– Bezrobocie w Polsce jest niskie, więc cały czas mamy rynek otwarty na pracownika. Chłonność przyjmowania pracowników z Ukrainy też jest bardzo duża – powiedziała Marlena Maląg.
Z danych ZUS wynika, że w Polsce pracuje ponad 620 tys. obywateli Ukrainy. Nieoficjalne dane mówią jednak, że może być ich prawie 1 mln, m.in. z tego powodu, że nie wszystkie umowy podlegają w Polsce oskładkowaniu.
Marlena Maląg podkreśliła, że Ukraińcy chętnie przyjeżdżają do Polski, osiedlają się w naszym kraju i coraz częściej sprowadzają tu swoje rodziny. Zapewniła jednocześnie, że Polska jest też w gotowości na przyjęcie uchodźców w przypadku zaostrzenia sytuacji na Ukrainie. Wskazała, że w powiatowych centrach pomocy rodzinie realizowane są programy integracyjne, które mają na celu m.in. pomoc cudzoziemcom w znalezieniu pracy, także we współpracy z powiatowymi urzędami pracy.

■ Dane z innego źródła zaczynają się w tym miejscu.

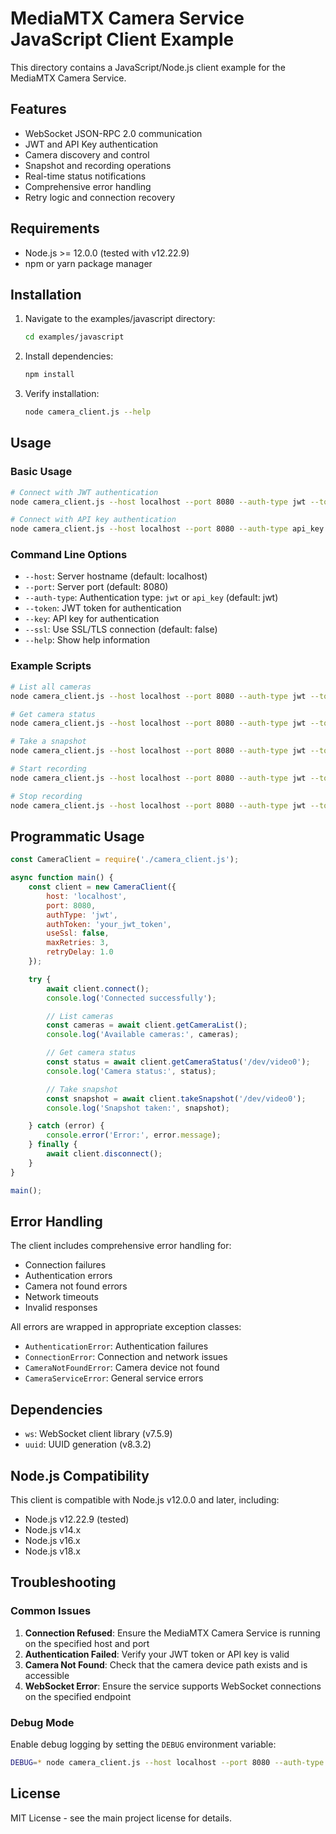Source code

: # MediaMTX Camera Service JavaScript Client Example

This directory contains a JavaScript/Node.js client example for the MediaMTX Camera Service.

## Features

- WebSocket JSON-RPC 2.0 communication
- JWT and API Key authentication
- Camera discovery and control
- Snapshot and recording operations
- Real-time status notifications
- Comprehensive error handling
- Retry logic and connection recovery

## Requirements

- Node.js >= 12.0.0 (tested with v12.22.9)
- npm or yarn package manager

## Installation

1. Navigate to the examples/javascript directory:
   ```bash
   cd examples/javascript
   ```

2. Install dependencies:
   ```bash
   npm install
   ```

3. Verify installation:
   ```bash
   node camera_client.js --help
   ```

## Usage

### Basic Usage

```bash
# Connect with JWT authentication
node camera_client.js --host localhost --port 8080 --auth-type jwt --token your_jwt_token

# Connect with API key authentication
node camera_client.js --host localhost --port 8080 --auth-type api_key --key your_api_key
```

### Command Line Options

- `--host`: Server hostname (default: localhost)
- `--port`: Server port (default: 8080)
- `--auth-type`: Authentication type: `jwt` or `api_key` (default: jwt)
- `--token`: JWT token for authentication
- `--key`: API key for authentication
- `--ssl`: Use SSL/TLS connection (default: false)
- `--help`: Show help information

### Example Scripts

```bash
# List all cameras
node camera_client.js --host localhost --port 8080 --auth-type jwt --token your_token --list-cameras

# Get camera status
node camera_client.js --host localhost --port 8080 --auth-type jwt --token your_token --camera /dev/video0 --status

# Take a snapshot
node camera_client.js --host localhost --port 8080 --auth-type jwt --token your_token --camera /dev/video0 --snapshot

# Start recording
node camera_client.js --host localhost --port 8080 --auth-type jwt --token your_token --camera /dev/video0 --start-recording

# Stop recording
node camera_client.js --host localhost --port 8080 --auth-type jwt --token your_token --camera /dev/video0 --stop-recording
```

## Programmatic Usage

```javascript
const CameraClient = require('./camera_client.js');

async function main() {
    const client = new CameraClient({
        host: 'localhost',
        port: 8080,
        authType: 'jwt',
        authToken: 'your_jwt_token',
        useSsl: false,
        maxRetries: 3,
        retryDelay: 1.0
    });

    try {
        await client.connect();
        console.log('Connected successfully');

        // List cameras
        const cameras = await client.getCameraList();
        console.log('Available cameras:', cameras);

        // Get camera status
        const status = await client.getCameraStatus('/dev/video0');
        console.log('Camera status:', status);

        // Take snapshot
        const snapshot = await client.takeSnapshot('/dev/video0');
        console.log('Snapshot taken:', snapshot);

    } catch (error) {
        console.error('Error:', error.message);
    } finally {
        await client.disconnect();
    }
}

main();
```

## Error Handling

The client includes comprehensive error handling for:

- Connection failures
- Authentication errors
- Camera not found errors
- Network timeouts
- Invalid responses

All errors are wrapped in appropriate exception classes:

- `AuthenticationError`: Authentication failures
- `ConnectionError`: Connection and network issues
- `CameraNotFoundError`: Camera device not found
- `CameraServiceError`: General service errors

## Dependencies

- `ws`: WebSocket client library (v7.5.9)
- `uuid`: UUID generation (v8.3.2)

## Node.js Compatibility

This client is compatible with Node.js v12.0.0 and later, including:
- Node.js v12.22.9 (tested)
- Node.js v14.x
- Node.js v16.x
- Node.js v18.x

## Troubleshooting

### Common Issues

1. **Connection Refused**: Ensure the MediaMTX Camera Service is running on the specified host and port
2. **Authentication Failed**: Verify your JWT token or API key is valid
3. **Camera Not Found**: Check that the camera device path exists and is accessible
4. **WebSocket Error**: Ensure the service supports WebSocket connections on the specified endpoint

### Debug Mode

Enable debug logging by setting the `DEBUG` environment variable:

```bash
DEBUG=* node camera_client.js --host localhost --port 8080 --auth-type jwt --token your_token
```

## License

MIT License - see the main project license for details.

Niedawno zostały zmienione przepisy, które wydłużają z pół roku do dwóch lat możliwość nieprzerwanej pracy w Polsce dla obywateli z Ukrainy. Nie będzie również wymuszonego okresu przerwy, podczas której nie można powierzać pracy obywatelom Ukrainy w ramach uproszczonej procedury.